Photo by Sophie Barbasch
Pickle festivals rarely take themselves too seriously--they aim to celebrate the joy and the absurdity that go along with the age-old craft of food preservation. The Ninth Annual New York City International Pickle Day, held this past Sunday on the Lower East Side of Manhattan, was far more ambitious than most other pickle festivals.
Planned by the New York Food museum and co-sponsored by the Lower East Side Business Improvement District, the pickle festival had three important objectives: to recognize the Lower East Side's pickle heritage, to promote the "rebirth" of the Lower East Side, and, of course, to showcase local producers in what is becoming a more and more crowded artisanal foods marketplace each year.
The New York Food Museum addressed the pickle's Lower East Side legacy with timelines and picture displays, as well as with "Pickles: A Time-Space Odyssey," a chart of pickle-themed historical events that stretched as far back as 2400 B.C., when anthropologists believe ancient Mesopotamians first used pickling as a form of food preservation. The Odyssey also covered how Christopher Columbus brought pickles to the New World and how Guss' began a few blocks away from the Pickle Day grounds back in 1910.
"There's some sort of deep connection going on with pickles now," said Katy Tackett, known in the blogosphere as Pickle Freak.
Despite its lofty goals, Pickle Day was rife with the usual pickle fanfare. Horman's Best Pickles were back for another year serving pickles on a stick, while children had half sours painted on their faces and roaming costumed kosher dills entertained the lines of attendees. The usual chocolate-covered pickles were present, and Peanut Butter & Co. served peanut butter and pickle sandwiches to eager and hungry pickle enthusiasts. The homemade pickle ice cream of last year, however, was conspicuously absent. So, too, was the musical quartet that blows pickle brine bubbles.
Nevertheless, with its bike valet sponsored by Transportation Alternatives, a plethora of free samples, plus hip and ironic t-shirts and buttons, Pickle Day was, if anything, a celebration of the youthfulness and recent novelty of home preservation in a street fair well suited to the Millenial Generation.

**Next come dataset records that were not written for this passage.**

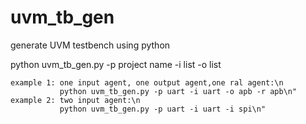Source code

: # uvm_tb_gen
generate UVM testbench using python

python uvm_tb_gen.py -p project name -i list -o list 

    example 1: one input agent, one output agent,one ral agent:\n		
               python uvm_tb_gen.py -p uart -i uart -o apb -r apb\n" 
    example 2: two input agent:\n 		                             
               python uvm_tb_gen.py -p uart -i uart -i spi\n" 
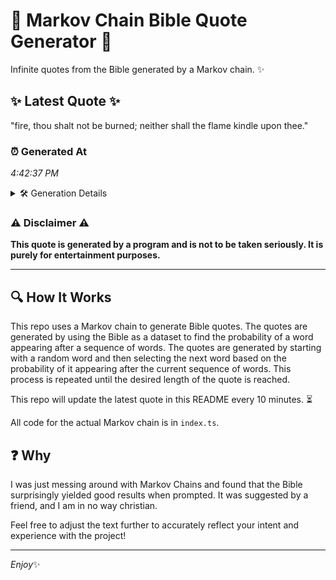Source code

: # 📖 Markov Chain Bible Quote Generator 📖

Infinite quotes from the Bible generated by a Markov chain. ✨

## ✨ Latest Quote ✨
"fire, thou shalt not be burned; neither shall the flame kindle upon thee."

### ⏰ Generated At
*4:42:37 PM*

<details>
    <summary>🛠️ Generation Details</summary>
    <p>
        <strong>🌱 Seed:</strong> fire,<br>
        <strong>🔄 Iterations:</strong> 12<br>
        <strong>📜 Context History:</strong><br>[ fire, ]: thou<br>[ fire,, thou ]: shalt<br>[ fire,, thou, shalt ]: not<br>[ fire,, thou, shalt, not ]: be<br>[ fire,, thou, shalt, not, be ]: burned;<br>[ fire,, thou, shalt, not, be, burned; ]: neither<br>[ thou, shalt, not, be, burned;, neither ]: shall<br>[ shalt, not, be, burned;, neither, shall ]: the<br>[ not, be, burned;, neither, shall, the ]: flame<br>[ be, burned;, neither, shall, the, flame ]: kindle<br>[ burned;, neither, shall, the, flame, kindle ]: upon<br>[ neither, shall, the, flame, kindle, upon ]: thee.<br>
    </p>
</details>

### ⚠️ Disclaimer ⚠️
**This quote is generated by a program and is not to be taken seriously. It is purely for entertainment purposes.**

---

## 🔍 How It Works

This repo uses a Markov chain to generate Bible quotes. The quotes are generated by using the Bible as a dataset to find the probability of a word appearing after a sequence of words. The quotes are generated by starting with a random word and then selecting the next word based on the probability of it appearing after the current sequence of words. This process is repeated until the desired length of the quote is reached.

This repo will update the latest quote in this README every 10 minutes. ⏳

All code for the actual Markov chain is in `index.ts`.

## ❓ Why

I was just messing around with Markov Chains and found that the Bible surprisingly yielded good results when prompted. 
It was suggested by a friend, and I am in no way christian.

Feel free to adjust the text further to accurately reflect your intent and experience with the project!

---

*Enjoy*✨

"There's some sort of deep connection going on with pickles now," said Katy Tackett, known in the blogosphere as Pickle Freak. "It's a result of the dovetailing of the economic recession and the make-it-yourself movement coming out of Brooklyn," added Jen Catto, another pickle blogger known as Pickle Girl. Or as Liz Alpern, pickle lover and Jewish food enthusiast, put it, "there's an upsurge of food production from people my own age and I f--ing love it."
Photo by Sophie Barbasch
Like any industry event, the familiar faces--such as Rick from Rick's Picks and the McClure's Pickles guys--were there showcasing their innovative products, including Rick's Smokra (smoked paprika okra pickles) and McClure's spicy pickles. Adamah, the non-profit Jewish farm from Falls Village, Connecticut, whose slogan--"Young Jewish Farmers Changing the World One Pickle at a Time"--produced its fair share of smirks, was back again with their Old World-inspired lacto-fermented full sours and half-sours, reminding festival goers that the Jewish pickle tradition is alive and kicking.